### The task
Every record is to be copied unchanged, except that its pictures are removed.

[Stored records]
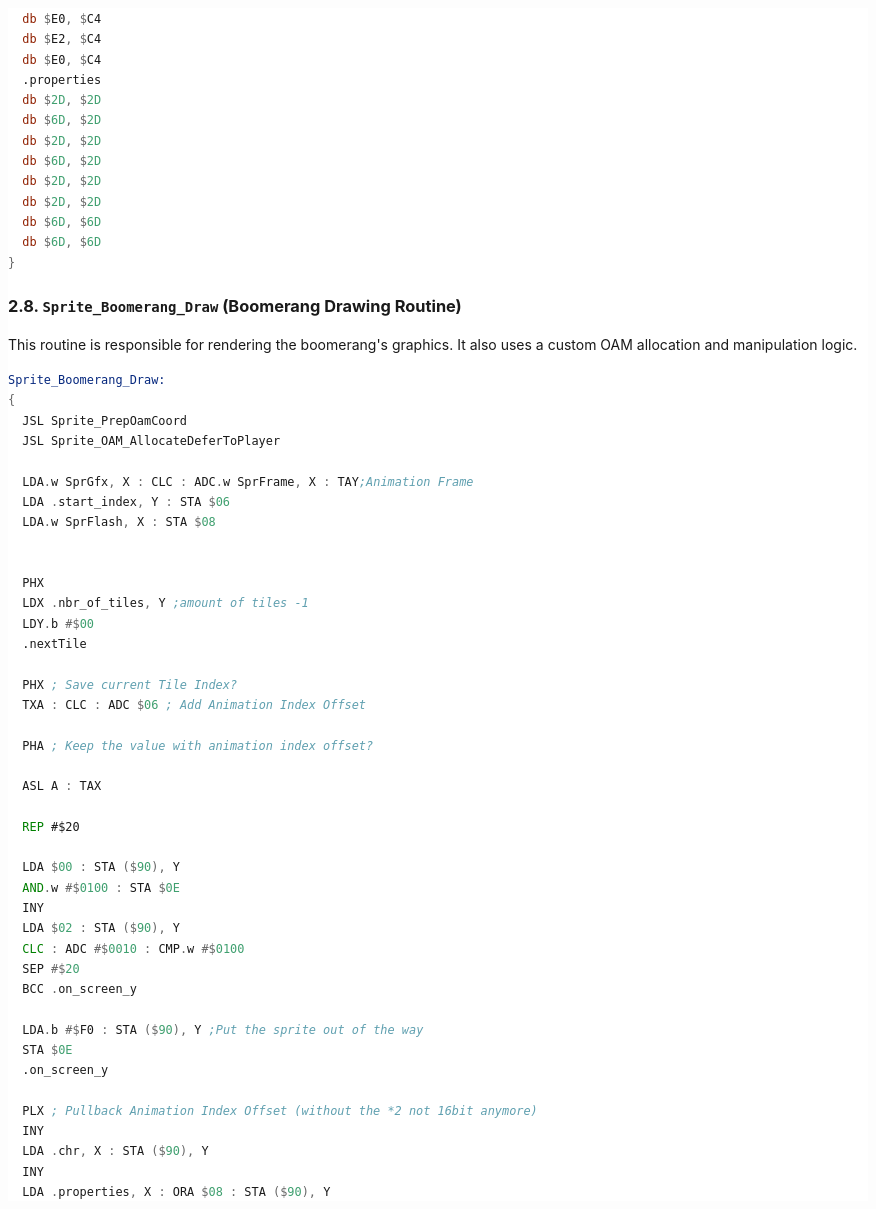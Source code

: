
 ```asm
  db $E0, $C4
  db $E2, $C4
  db $E0, $C4
  .properties
  db $2D, $2D
  db $6D, $2D
  db $2D, $2D
  db $6D, $2D
  db $2D, $2D
  db $2D, $2D
  db $6D, $6D
  db $6D, $6D
}
```

### 2.8. `Sprite_Boomerang_Draw` (Boomerang Drawing Routine)

This routine is responsible for rendering the boomerang's graphics. It also uses a custom OAM allocation and manipulation logic.

```asm
Sprite_Boomerang_Draw:
{
  JSL Sprite_PrepOamCoord
  JSL Sprite_OAM_AllocateDeferToPlayer

  LDA.w SprGfx, X : CLC : ADC.w SprFrame, X : TAY;Animation Frame
  LDA .start_index, Y : STA $06
  LDA.w SprFlash, X : STA $08


  PHX
  LDX .nbr_of_tiles, Y ;amount of tiles -1
  LDY.b #$00
  .nextTile

  PHX ; Save current Tile Index?
  TXA : CLC : ADC $06 ; Add Animation Index Offset

  PHA ; Keep the value with animation index offset?

  ASL A : TAX

  REP #$20

  LDA $00 : STA ($90), Y
  AND.w #$0100 : STA $0E
  INY
  LDA $02 : STA ($90), Y
  CLC : ADC #$0010 : CMP.w #$0100
  SEP #$20
  BCC .on_screen_y

  LDA.b #$F0 : STA ($90), Y ;Put the sprite out of the way
  STA $0E
  .on_screen_y

  PLX ; Pullback Animation Index Offset (without the *2 not 16bit anymore)
  INY
  LDA .chr, X : STA ($90), Y
  INY
  LDA .properties, X : ORA $08 : STA ($90), Y

```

### Final answer
Source code

:
 ```asm
  db $E0, $C4
  db $E2, $C4
  db $E0, $C4
  .properties
  db $2D, $2D
  db $6D, $2D
  db $2D, $2D
  db $6D, $2D
  db $2D, $2D
  db $2D, $2D
  db $6D, $6D
  db $6D, $6D
}
```

### 2.8. `Sprite_Boomerang_Draw` (Boomerang Drawing Routine)

This routine is responsible for rendering the boomerang's graphics. It also uses a custom OAM allocation and manipulation logic.

```asm
Sprite_Boomerang_Draw:
{
  JSL Sprite_PrepOamCoord
  JSL Sprite_OAM_AllocateDeferToPlayer

  LDA.w SprGfx, X : CLC : ADC.w SprFrame, X : TAY;Animation Frame
  LDA .start_index, Y : STA $06
  LDA.w SprFlash, X : STA $08


  PHX
  LDX .nbr_of_tiles, Y ;amount of tiles -1
  LDY.b #$00
  .nextTile

  PHX ; Save current Tile Index?
  TXA : CLC : ADC $06 ; Add Animation Index Offset

  PHA ; Keep the value with animation index offset?

  ASL A : TAX

  REP #$20

  LDA $00 : STA ($90), Y
  AND.w #$0100 : STA $0E
  INY
  LDA $02 : STA ($90), Y
  CLC : ADC #$0010 : CMP.w #$0100
  SEP #$20
  BCC .on_screen_y

  LDA.b #$F0 : STA ($90), Y ;Put the sprite out of the way
  STA $0E
  .on_screen_y

  PLX ; Pullback Animation Index Offset (without the *2 not 16bit anymore)
  INY
  LDA .chr, X : STA ($90), Y
  INY
  LDA .properties, X : ORA $08 : STA ($90), Y

```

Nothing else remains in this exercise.